There are no official figures available yet to estimate the acreage of cannabis being harvested from outdoor farms this season. Farmers in the unincorporated area of the county are currently applying for business permits, with some existing operators seeking retroactive permission. No permits have been granted yet. None of Sonoma County’s nine cities has allowed outdoor cultivation beyond small personal gardens.
Based on pending applications with the county, cannabis farmers are seeking permission to legally grow marijuana on roughly 40 acres of land in the unincorporated area next year. More applications are coming in daily.
Linegar estimated the county may ultimately approve about 200 acres of outdoor cultivation in the coming years.
To compare, vineyards cover about 60,000 acres of Sonoma County land, producing a grape harvest worth $581 million last year.
But legal cannabis is the county’s most lucrative crop, per acre. Depending on the size and quality of the harvest, an acre of Sonoma County grapes is currently worth about $9,764, on average, Linegar said. An acre of cannabis is worth about $1.7 million, based on industry standards for yield and the current wholesale value of marijuana, about $500 a pound.

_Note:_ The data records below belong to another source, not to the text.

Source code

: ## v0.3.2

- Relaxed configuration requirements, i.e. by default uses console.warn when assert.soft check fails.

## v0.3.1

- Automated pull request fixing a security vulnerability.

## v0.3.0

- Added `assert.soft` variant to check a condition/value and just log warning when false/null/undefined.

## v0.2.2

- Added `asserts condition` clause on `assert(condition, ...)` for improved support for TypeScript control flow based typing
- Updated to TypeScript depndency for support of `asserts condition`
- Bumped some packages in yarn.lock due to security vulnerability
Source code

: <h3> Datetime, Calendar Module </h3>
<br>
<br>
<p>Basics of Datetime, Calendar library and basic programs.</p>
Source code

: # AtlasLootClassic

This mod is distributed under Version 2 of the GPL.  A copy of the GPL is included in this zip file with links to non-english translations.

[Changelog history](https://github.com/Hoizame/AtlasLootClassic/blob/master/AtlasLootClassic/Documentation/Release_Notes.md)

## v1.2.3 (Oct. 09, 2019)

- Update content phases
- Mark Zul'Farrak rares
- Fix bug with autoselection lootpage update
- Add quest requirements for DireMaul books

While much cannabis is grown year-round indoors under artificial lights — a process that allows growers to harvest three to four crops a year — the fall harvest of the region’s outdoor crop is the culmination of a process that starts around June.
Even outdoor plants are typically grown in pots to avoid exposing the plant to fungus and other foes that might transfer from the ground soil. From early on, growers have steady work pruning the tops to coax plants into growing into a full, bushy shape and monitoring for moisture and pests. In mid to late August, workers cut the top flowers off the earliest maturing plants, giving flowers on lower branches more sun and time to ripen.
The outdoor harvest is expected to hit high gear this week for many cannabis cultivators in Sonoma County, depending on farming practices and varietals. For others, the work continues until the rainy season arrives in mid-November.
Past a locked gate, a gravel road winds past vineyards and redwoods to the heart of a 60-acre parcel south of Santa Rosa where a strain called AK-47 was ready to harvest.
Annalisa Hopper took pruning shears to a 6-foot-tall cannabis plant in a 200-gallon fabric pot, one of about 850 potted plants in the 1-acre field holding about a dozen different strains.
“It’s my 12th harvest,” said Hopper, 32, of Santa Rosa, part of the local crew working for an Illinois-based company called Justice Grown. “Ten years ago I didn’t talk about what I did.”